Assignment: In the entries below, count every line with the string "baixar". State the count and nothing else.

[Rendered images with source text]
----

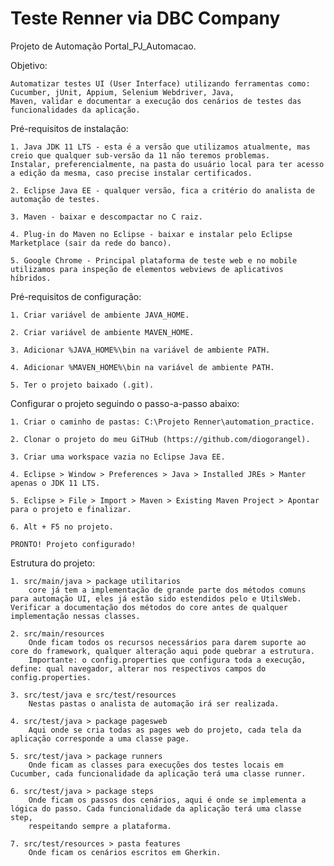 # Teste Renner via DBC Company
Projeto de Automação Portal_PJ_Automacao.

Objetivo:
	
	Automatizar testes UI (User Interface) utilizando ferramentas como: Cucumber, jUnit, Appium, Selenium Webdriver, Java,
	Maven, validar e documentar a execução dos cenários de testes das funcionalidades da aplicação.

Pré-requisitos de instalação:

	1. Java JDK 11 LTS - esta é a versão que utilizamos atualmente, mas creio que qualquer sub-versão da 11 não teremos problemas.
	Instalar, preferencialmente, na pasta do usuário local para ter acesso a edição da mesma, caso precise instalar certificados.
	
	2. Eclipse Java EE - qualquer versão, fica a critério do analista de automação de testes.
	
	3. Maven - baixar e descompactar no C raiz.
	
	4. Plug-in do Maven no Eclipse - baixar e instalar pelo Eclipse Marketplace (sair da rede do banco).
	
	5. Google Chrome - Principal plataforma de teste web e no mobile utilizamos para inspeção de elementos webviews de aplicativos híbridos.
	


	

Pré-requisitos de configuração:

	1. Criar variável de ambiente JAVA_HOME.

	2. Criar variável de ambiente MAVEN_HOME.

	3. Adicionar %JAVA_HOME%\bin na variável de ambiente PATH.

	4. Adicionar %MAVEN_HOME%\bin na variável de ambiente PATH.

	5. Ter o projeto baixado (.git).
		



Configurar o projeto seguindo o passo-a-passo abaixo:

	1. Criar o caminho de pastas: C:\Projeto Renner\automation_practice.
	
	2. Clonar o projeto do meu GiTHub (https://github.com/diogorangel).
	
	3. Criar uma workspace vazia no Eclipse Java EE.
	
	4. Eclipse > Window > Preferences > Java > Installed JREs > Manter apenas o JDK 11 LTS.
	
	5. Eclipse > File > Import > Maven > Existing Maven Project > Apontar para o projeto e finalizar.	
		
	6. Alt + F5 no projeto.
	
	PRONTO! Projeto configurado!
	
	
Estrutura do projeto:

	1. src/main/java > package utilitarios
		core já tem a implementação de grande parte dos métodos comuns para automação UI, eles já estão sido estendidos pelo e UtilsWeb. 				Verificar a documentação dos métodos do core antes de qualquer implementação nessas classes. 
		
	2. src/main/resources
		Onde ficam todos os recursos necessários para darem suporte ao core do framework, qualquer alteração aqui pode quebrar a estrutura.
		Importante: o config.properties que configura toda a execução, define: qual navegador, alterar nos respectivos campos do config.properties.
		
	3. src/test/java e src/test/resources
		Nestas pastas o analista de automação irá ser realizada.
		
	4. src/test/java > package pagesweb
		Aqui onde se cria todas as pages web do projeto, cada tela da aplicação corresponde a uma classe page.
		
	5. src/test/java > package runners
		Onde ficam as classes para execuções dos testes locais em Cucumber, cada funcionalidade da aplicação terá uma classe runner.
		
	6. src/test/java > package steps
		Onde ficam os passos dos cenários, aqui é onde se implementa a lógica do passo. Cada funcionalidade da aplicação terá uma classe step,
		respeitando sempre a plataforma.
		
	7. src/test/resources > pasta features
		Onde ficam os cenários escritos em Gherkin. 
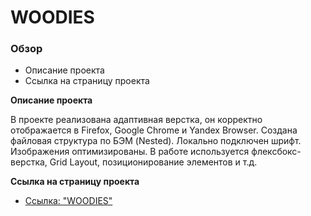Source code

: # WOODIES

### Обзор
* Описание проекта
* Cсылка на страницу проекта

**Описание проекта**

В проекте реализована адаптивная верстка, он корректно отображается в Firefox, Google Chrome и Yandex Browser.
Создана файловая структура по БЭМ (Nested). Локально подключен шрифт. Изображения оптимизированы.
В работе используется флексбокс-верстка, Grid Layout, позиционирование элементов и т.д.

**Cсылка на страницу проекта**

* [Ссылка: "WOODIES"](/index.html)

----

Answer to this task: 2